Quotable Country – 01/18/15 Edition

Click the bullet after each quote to visit the source.

I think that my songs keep getting simpler, and I’m trying to find the least amount of words to get across what I’m feeling. I’m definitely a better singer than I was, so that allows me to write in different formats. I’m just going with the flow of life. As long as I keep searching and staying true to myself, my songs will not necessarily advance, but they will go somewhere else. I’m willing to follow them.
— Justin Townes Earle to CMT Edge’s Brian T. Atkinson. Earle’s new album is Absent Fathers.

It’s like brainstorming, but I always say writing the song is like kissing someone. You remember the moment right before you kiss them, and then you remember later on in to the kiss, but you never really — if it’s a good kiss — you never really remember it. You’re so in the moment, you go “I don’t even know how it happened! One minute we were talking and then we were kissing.” If you’re too conscious about it, it’s not gonna be that great of a song.
— “Little Red Wagon” songwriter Audra Mae.

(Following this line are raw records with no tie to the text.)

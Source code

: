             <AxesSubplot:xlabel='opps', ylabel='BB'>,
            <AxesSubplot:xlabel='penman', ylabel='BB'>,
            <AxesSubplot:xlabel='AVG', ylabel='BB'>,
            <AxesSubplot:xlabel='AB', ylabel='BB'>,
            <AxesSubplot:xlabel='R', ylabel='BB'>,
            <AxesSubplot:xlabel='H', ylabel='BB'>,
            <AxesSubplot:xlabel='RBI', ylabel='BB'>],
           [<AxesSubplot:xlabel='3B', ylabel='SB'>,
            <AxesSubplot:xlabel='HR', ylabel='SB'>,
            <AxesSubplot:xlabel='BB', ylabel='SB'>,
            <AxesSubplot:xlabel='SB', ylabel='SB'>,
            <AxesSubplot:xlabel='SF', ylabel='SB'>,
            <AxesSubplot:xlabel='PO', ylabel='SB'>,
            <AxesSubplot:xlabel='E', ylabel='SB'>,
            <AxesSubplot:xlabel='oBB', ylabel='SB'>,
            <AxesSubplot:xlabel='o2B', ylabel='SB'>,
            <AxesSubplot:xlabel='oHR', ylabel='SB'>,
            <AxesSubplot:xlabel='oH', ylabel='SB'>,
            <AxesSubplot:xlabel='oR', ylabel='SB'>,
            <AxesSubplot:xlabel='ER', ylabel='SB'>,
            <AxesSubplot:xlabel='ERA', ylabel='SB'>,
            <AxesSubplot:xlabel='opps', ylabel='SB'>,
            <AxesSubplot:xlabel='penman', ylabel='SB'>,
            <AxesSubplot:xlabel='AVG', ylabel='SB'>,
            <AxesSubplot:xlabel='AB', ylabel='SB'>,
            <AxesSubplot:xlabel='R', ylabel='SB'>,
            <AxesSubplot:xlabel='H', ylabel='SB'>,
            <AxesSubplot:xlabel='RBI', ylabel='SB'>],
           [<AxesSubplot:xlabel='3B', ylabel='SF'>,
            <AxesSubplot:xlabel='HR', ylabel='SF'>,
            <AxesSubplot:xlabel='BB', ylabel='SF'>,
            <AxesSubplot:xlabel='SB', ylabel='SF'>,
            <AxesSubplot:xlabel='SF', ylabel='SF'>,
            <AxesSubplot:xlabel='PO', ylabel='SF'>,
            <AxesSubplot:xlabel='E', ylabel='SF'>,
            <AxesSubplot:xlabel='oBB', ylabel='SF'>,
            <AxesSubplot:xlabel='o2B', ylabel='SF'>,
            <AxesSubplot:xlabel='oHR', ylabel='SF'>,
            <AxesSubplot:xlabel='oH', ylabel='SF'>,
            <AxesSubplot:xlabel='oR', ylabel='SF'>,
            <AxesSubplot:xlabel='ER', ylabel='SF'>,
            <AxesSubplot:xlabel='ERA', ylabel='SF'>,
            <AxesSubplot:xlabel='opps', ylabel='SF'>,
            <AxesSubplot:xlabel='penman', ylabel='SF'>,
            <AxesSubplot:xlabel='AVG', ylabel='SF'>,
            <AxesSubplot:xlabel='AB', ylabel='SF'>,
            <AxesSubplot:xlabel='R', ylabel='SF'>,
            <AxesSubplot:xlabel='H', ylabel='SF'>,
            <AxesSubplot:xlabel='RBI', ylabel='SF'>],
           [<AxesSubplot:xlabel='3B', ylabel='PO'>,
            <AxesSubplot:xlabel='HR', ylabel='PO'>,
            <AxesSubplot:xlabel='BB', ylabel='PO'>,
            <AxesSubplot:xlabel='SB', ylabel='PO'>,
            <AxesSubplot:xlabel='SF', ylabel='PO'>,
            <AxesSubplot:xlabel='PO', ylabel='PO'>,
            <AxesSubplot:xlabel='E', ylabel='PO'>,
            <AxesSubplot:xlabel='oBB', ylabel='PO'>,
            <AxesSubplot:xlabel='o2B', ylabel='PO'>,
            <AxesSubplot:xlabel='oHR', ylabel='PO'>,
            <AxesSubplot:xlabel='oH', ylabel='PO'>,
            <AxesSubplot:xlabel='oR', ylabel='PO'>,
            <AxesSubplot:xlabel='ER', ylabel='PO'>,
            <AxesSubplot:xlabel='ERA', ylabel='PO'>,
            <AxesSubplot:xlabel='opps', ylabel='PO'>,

I’m always trying to write a great top 40 song and always failing in an interesting way.
— Interesting interviewee Jim White, whose bluegrass album with – or, rather, versus – The Packway Handle Band is Take It Like a Man.

These days, it seems that the less Tim McGraw tries to keep up with the bros, the better he fares. Sam Hunt and Cole Swindell may be growing their fanbases by letting EDM and hip-hop shape their sound more than traditional country music, but McGraw is achieving success by harkening back to his mid-90s style and taking his music in a distinctly retro direction.
— On the heels of the McGraw trendiness discussion of last week, The Guardian’s Grady Smith says: “By abandoning his attempts to keep up with the younger bro-country crew and making more traditional music, the 47-year-old has found new relevance.”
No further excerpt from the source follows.